_Exercise input_
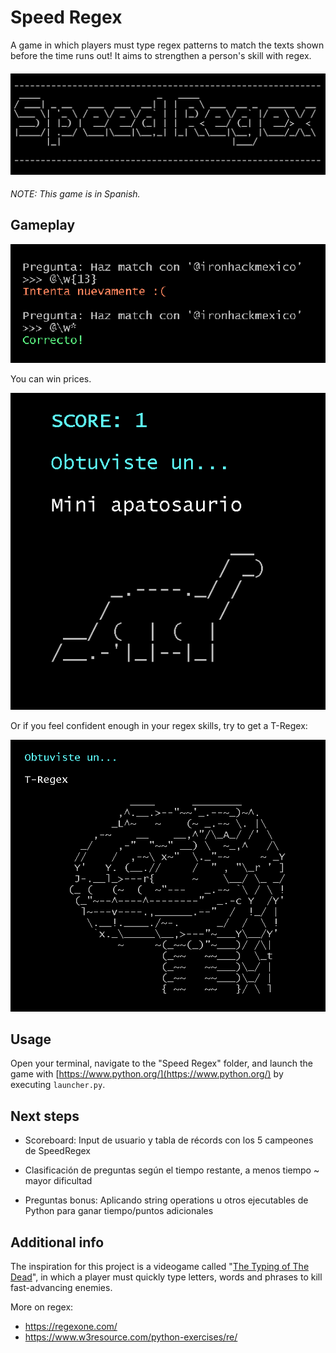 # Speed Regex
A game in which players must type regex patterns to match the texts shown before the time runs out! It aims to strengthen a person's skill with regex.     

#### ![](https://github.com/FranciscoGalan/Speed_Regex/blob/main/Media/Speed_regex_landing.PNG)

*NOTE: This game is in Spanish.* 



## Gameplay

![](https://github.com/FranciscoGalan/Speed_Regex/blob/main/Media/Question.PNG)

You can win prices. 

![](https://github.com/FranciscoGalan/Speed_Regex/blob/main/Media/Apatosaurio.PNG)

Or if you feel confident enough in your regex skills, try to get a T-Regex:

![](https://github.com/FranciscoGalan/Speed_Regex/blob/main/Media/T-regex.PNG)



## Usage

Open your terminal, navigate to the "Speed Regex" folder, and launch the game with [https://www.python.org/](https://www.python.org/) by executing `launcher.py`. 



## Next steps

- Scoreboard: Input de usuario y tabla de récords con los 5 campeones de SpeedRegex

- Clasificación de preguntas según el tiempo restante, a menos tiempo ~ mayor dificultad

- Preguntas bonus: Aplicando string operations u otros ejecutables de Python para ganar tiempo/puntos adicionales

  

## Additional info
The inspiration for this project is a videogame called "[The Typing of The Dead](https://www.youtube.com/watch?v=sNfQ_B6_xy8)", in which a player must quickly type letters, words and phrases to kill fast-advancing enemies.

More on regex:

- https://regexone.com/ 
- https://www.w3resource.com/python-exercises/re/ 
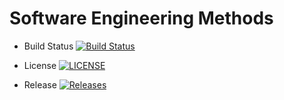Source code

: # Software Engineering Methods

- Build Status [![Build Status](https://travis-ci.org/kaunghtet-kyaw/sem.svg?branch=master)](https://travis-ci.org/kaunghtet-kyaw/sem)

- License [![LICENSE](https://img.shields.io/github/license/kaunghtet-kyaw/sem.svg?style=flat-square)](https://github.com/kaunghtet-kyaw/sem/blob/master/LICENSE)

- Release [![Releases](https://img.shields.io/github/release/kaunghtet-kyaw/sem/all.svg?style=flat-square)](https://github.com/kaunghtet-kyaw/sem/releases)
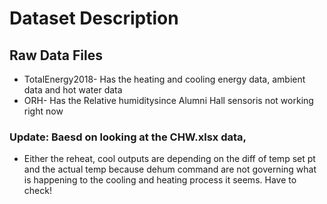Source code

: # Dataset Description

## Raw Data Files

* TotalEnergy2018- Has the heating and cooling energy data, ambient data and hot water data
* ORH- Has the Relative humiditysince Alumni Hall sensoris not working right now

### Update: Baesd on looking at the CHW.xlsx data, 
* Either the reheat, cool outputs are depending on the diff of temp set pt and the actual temp because dehum command are
not governing what is happening to the cooling and heating process it seems. Have to check! 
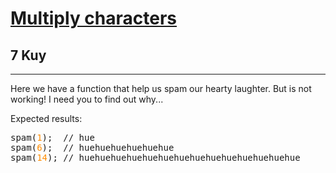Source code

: <h1><a href="https://www.codewars.com/kata/52e9aa89b5acdd26d3000127">Multiply characters</a></h1>
<h2>7 Kuy</h2>
<hr>
<p>Here we have a function that help us spam our hearty laughter. But is not working! I need you to find out why...</p>
<p>Expected results:</p>
<pre>
spam(<span style="color: darkorange">1</span>);  // hue
spam(<span style="color: darkorange">6</span>);  // huehuehuehuehuehue
spam(<span style="color: darkorange">14</span>); // huehuehuehuehuehuehuehuehuehuehuehuehuehue
</pre>
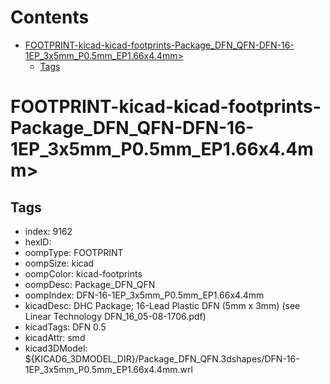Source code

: 



Contents
========

* [FOOTPRINT-kicad-kicad-footprints-Package_DFN_QFN-DFN-16-1EP_3x5mm_P0.5mm_EP1.66x4.4mm>](#footprint-kicad-kicad-footprints-package_dfn_qfn-dfn-16-1ep_3x5mm_p05mm_ep166x44mm)
	* [Tags](#tags)

# FOOTPRINT-kicad-kicad-footprints-Package_DFN_QFN-DFN-16-1EP_3x5mm_P0.5mm_EP1.66x4.4mm>

## Tags

- index: 9162
- hexID: 
- oompType: FOOTPRINT
- oompSize: kicad
- oompColor: kicad-footprints
- oompDesc: Package_DFN_QFN
- oompIndex: DFN-16-1EP_3x5mm_P0.5mm_EP1.66x4.4mm
- kicadDesc: DHC Package; 16-Lead Plastic DFN (5mm x 3mm) (see Linear Technology DFN_16_05-08-1706.pdf)
- kicadTags: DFN 0.5
- kicadAttr: smd
- kicad3DModel: ${KICAD6_3DMODEL_DIR}/Package_DFN_QFN.3dshapes/DFN-16-1EP_3x5mm_P0.5mm_EP1.66x4.4mm.wrl
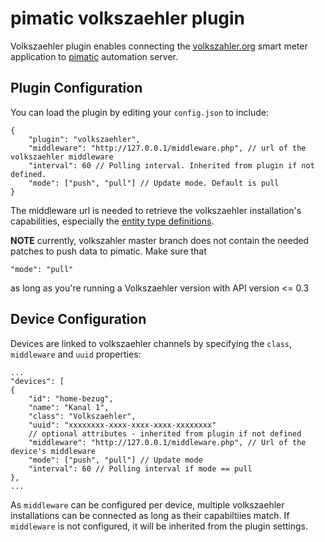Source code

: pimatic volkszaehler plugin
===========================

Volkszaehler plugin enables connecting the [volkszahler.org](http://volkszahler.org) smart meter application to [pimatic](http://pimatic.org) automation server.

Plugin Configuration
-------------
You can load the plugin by editing your `config.json` to include:

    {
		"plugin": "volkszaehler",
		"middleware": "http://127.0.0.1/middleware.php", // url of the volkszaehler middleware
		"interval": 60 // Polling interval. Inherited from plugin if not defined.
		"mode": ["push", "pull"] // Update mode. Default is pull
    }

The middleware url is needed to retrieve the volkszaehler installation's capabilities, especially the [entity type definitions](https://github.com/volkszaehler/volkszaehler.org/blob/master/lib/Volkszaehler/Definition/EntityDefinition.json).

**NOTE** currently, volkszahler master branch does not contain the needed patches to push data to pimatic. Make sure that

	"mode": "pull"

as long as you're running a Volkszaehler version with API version <= 0.3

Device Configuration
-------------
Devices are linked to volkszaehler channels by specifying the `class`, `middleware` and `uuid` properties:

	...
	"devices": [
	{
		"id": "home-bezug",
		"name": "Kanal 1",
		"class": "Volkszaehler",
		"uuid": "xxxxxxxx-xxxx-xxxx-xxxx-xxxxxxxx"
		// optional attributes - inherited from plugin if not defined
		"middleware": "http://127.0.0.1/middleware.php", // Url of the device's middleware
		"mode": ["push", "pull"] // Update mode
		"interval": 60 // Polling interval if mode == pull
	},
	...

As `middleware` can be configured per device, multiple volkszaehler installations can be connected as long as their capabiltiies match. If `middleware` is not configured, it will be inherited from the plugin settings.
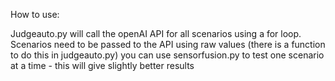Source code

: How to use: 

Judgeauto.py will call the openAI API for all scenarios using a for loop. 
Scenarios need to be passed to the API using raw values (there is a function to do this in judgeauto.py)
you can use sensorfusion.py to test one scenario at a time - this will give slightly better results 
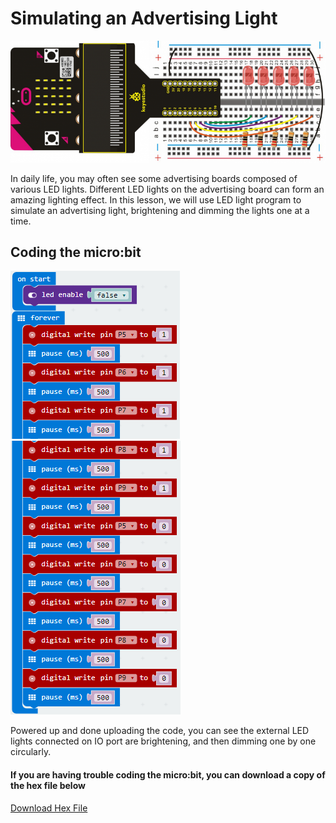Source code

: # Simulating an Advertising Light

![alt text](simulating-advertising-light.png "Simulating an Advertising Light")

In daily life, you may often see some advertising boards composed of various LED lights. Different LED lights on the advertising board can form an amazing lighting effect. In this lesson, we will use LED light program to simulate an advertising light, brightening and dimming the lights one at a time.

## Coding the micro:bit
![alt text](simulating-advertising-light-code-1.png "Simulating An Advertising Light - Code Block")
![alt text](simulating-advertising-light-code-2.png "Simulating An Advertising Light - Code Block")

Powered up and done uploading the code, you can see the external LED lights connected on IO port are brightening, and then dimming one by one circularly.

#### If you are having trouble coding the micro:bit, you can download a copy of the hex file below
[Download Hex File](https://github.com/Jaycar-Electronics/micro-bit-Starter-Kit/blob/master/Project%202%20-%20Blinking%20an%20LED/Blinking-LED.zip?raw=true)
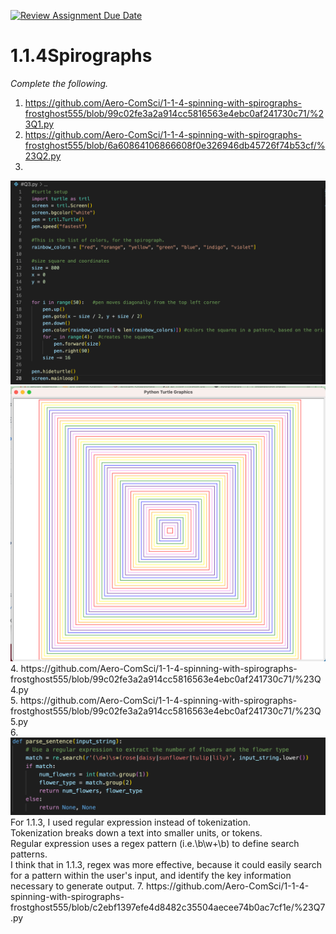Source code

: [![Review Assignment Due Date](https://classroom.github.com/assets/deadline-readme-button-22041afd0340ce965d47ae6ef1cefeee28c7c493a6346c4f15d667ab976d596c.svg)](https://classroom.github.com/a/SkD24yV8)
# 1.1.4Spirographs

*Complete the following.*
1. https://github.com/Aero-ComSci/1-1-4-spinning-with-spirographs-frostghost555/blob/99c02fe3a2a914cc5816563e4ebc0af241730c71/%23Q1.py
2. https://github.com/Aero-ComSci/1-1-4-spinning-with-spirographs-frostghost555/blob/6a60864106866608f0e326946db45726f74b53cf/%23Q2.py
3. 
<img src = "https://github.com/Aero-ComSci/1-1-4-spinning-with-spirographs-frostghost555/blob/99c02fe3a2a914cc5816563e4ebc0af241730c71/spirograph_code.png">
<img src = "https://github.com/Aero-ComSci/1-1-4-spinning-with-spirographs-frostghost555/blob/99c02fe3a2a914cc5816563e4ebc0af241730c71/spirograph_output.png">
4. https://github.com/Aero-ComSci/1-1-4-spinning-with-spirographs-frostghost555/blob/99c02fe3a2a914cc5816563e4ebc0af241730c71/%23Q4.py <br>
5. https://github.com/Aero-ComSci/1-1-4-spinning-with-spirographs-frostghost555/blob/99c02fe3a2a914cc5816563e4ebc0af241730c71/%23Q5.py <br>
6. <img src = "https://github.com/Aero-ComSci/1-1-4-spinning-with-spirographs-frostghost555/blob/c2ebf1397efe4d8482c35504aecee74b0ac7cf1e/1.1.3_regex_code.png">
For 1.1.3, I used regular expression instead of tokenization. <br>
Tokenization breaks down a text into smaller units, or tokens. <br>
Regular expression uses a regex pattern (i.e.\b\w+\b) to define search patterns. <br>
I think that in 1.1.3, regex was more effective, because it could easily search for a pattern within the user's input, and identify the key information necessary to generate output.
7. https://github.com/Aero-ComSci/1-1-4-spinning-with-spirographs-frostghost555/blob/c2ebf1397efe4d8482c35504aecee74b0ac7cf1e/%23Q7.py
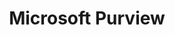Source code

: ---
layout: default
title: Microsoft Purview
parent: Microsoft Azure Integrations
grand_parent: Integration
permalink: /integration/azure-integrations/purview
nav_order: 010
has_children: true
tags: ["integration", "azure", "purview"]
---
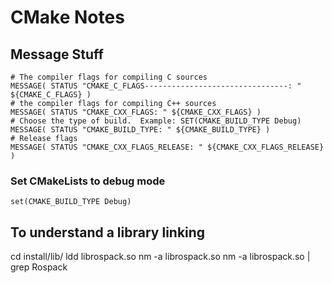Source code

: # CMake Notes

## Message Stuff

    # The compiler flags for compiling C sources
	MESSAGE( STATUS "CMAKE_C_FLAGS--------------------------------: " ${CMAKE_C_FLAGS} )
	# the compiler flags for compiling C++ sources
	MESSAGE( STATUS "CMAKE_CXX_FLAGS: " ${CMAKE_CXX_FLAGS} )
	# Choose the type of build.  Example: SET(CMAKE_BUILD_TYPE Debug)
	MESSAGE( STATUS "CMAKE_BUILD_TYPE: " ${CMAKE_BUILD_TYPE} )
	# Release flags
	MESSAGE( STATUS "CMAKE_CXX_FLAGS_RELEASE: " ${CMAKE_CXX_FLAGS_RELEASE} )


### Set CMakeLists to debug mode
    set(CMAKE_BUILD_TYPE Debug)


## To understand a library linking

cd install/lib/
ldd librospack.so
nm -a librospack.so
nm -a librospack.so | grep Rospack
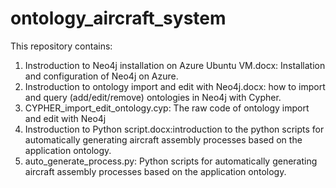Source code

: # ontology_aircraft_system
This repository contains:
1) Instroduction to Neo4j installation on Azure Ubuntu VM.docx: Installation and configuration of Neo4j on Azure.
2) Instroduction to ontology import and edit with Neo4j.docx: how to import and query (add/edit/remove) ontologies in Neo4j with Cypher.
3) CYPHER_import_edit_ontology.cyp: The raw code of ontology import and edit with Neo4j
4) Instroduction to Python script.docx:introduction to the python scripts for automatically generating aircraft assembly processes based on the application ontology.
5) auto_generate_process.py: Python scripts for automatically generating aircraft assembly processes based on the application ontology.
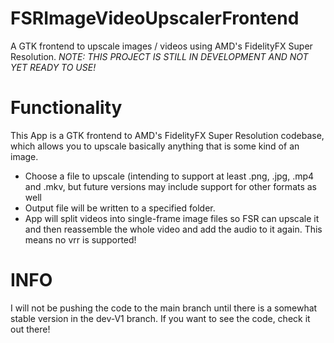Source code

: # FSRImageVideoUpscalerFrontend
A GTK frontend to upscale images / videos using AMD's FidelityFX Super Resolution. 
*NOTE: THIS PROJECT IS STILL IN DEVELOPMENT AND NOT YET READY TO USE!*

# Functionality
This App is a GTK frontend to AMD's FidelityFX Super Resolution codebase, which allows you to upscale basically anything that is some kind of an image. 
- Choose a file to upscale (intending to support at least .png, .jpg, .mp4 and .mkv, but future versions may include support for other formats as well
- Output file will be written to a specified folder.
- App will split videos into single-frame image files so FSR can upscale it and then reassemble the whole video and add the audio to it again. This means no vrr is supported!

# INFO
I will not be pushing the code to the main branch until there is a somewhat stable version in the dev-V1 branch. If you want to see the code, check it out there!
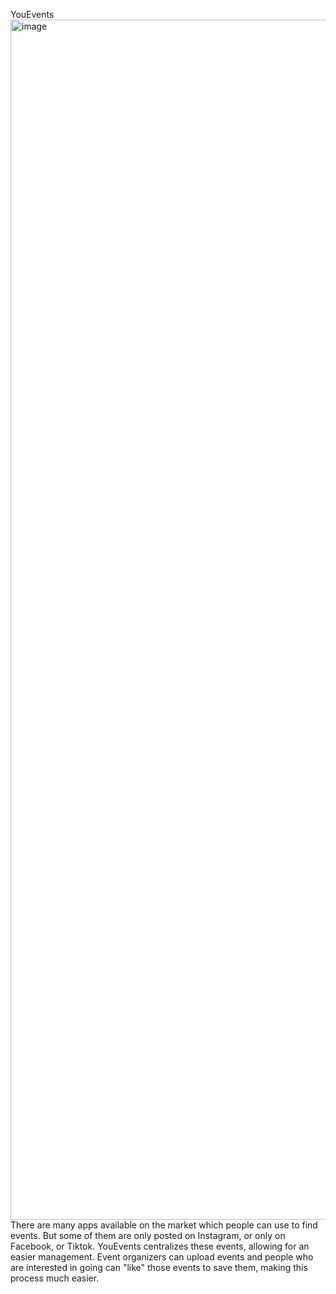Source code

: YouEvents
<img width="1080" height="1920" alt="image" src="https://github.com/user-attachments/assets/0f7565f7-d6f6-489a-be77-ddc6ff8c7a44" />
There are many apps available on the market which people can use to find events. But some of them are only posted on Instagram, or only on Facebook, or Tiktok. YouEvents centralizes these events, allowing for
an easier management.
Event organizers can upload events and people who are interested in going can "like" those events to save them, making this process much easier.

_Problem description_
Omitting all pictures, restate exactly the lines of the material from its start through the line that contains "## Next steps".

_Response to the exercise_
 # Speed Regex
A game in which players must type regex patterns to match the texts shown before the time runs out! It aims to strengthen a person's skill with regex.     

#### ![](https://github.com/FranciscoGalan/Speed_Regex/blob/main/Media/Speed_regex_landing.PNG)

*NOTE: This game is in Spanish.* 



## Gameplay

![](https://github.com/FranciscoGalan/Speed_Regex/blob/main/Media/Question.PNG)

You can win prices. 

![](https://github.com/FranciscoGalan/Speed_Regex/blob/main/Media/Apatosaurio.PNG)

Or if you feel confident enough in your regex skills, try to get a T-Regex:

![](https://github.com/FranciscoGalan/Speed_Regex/blob/main/Media/T-regex.PNG)



## Usage

Open your terminal, navigate to the "Speed Regex" folder, and launch the game with [https://www.python.org/](https://www.python.org/) by executing `launcher.py`. 



## Next steps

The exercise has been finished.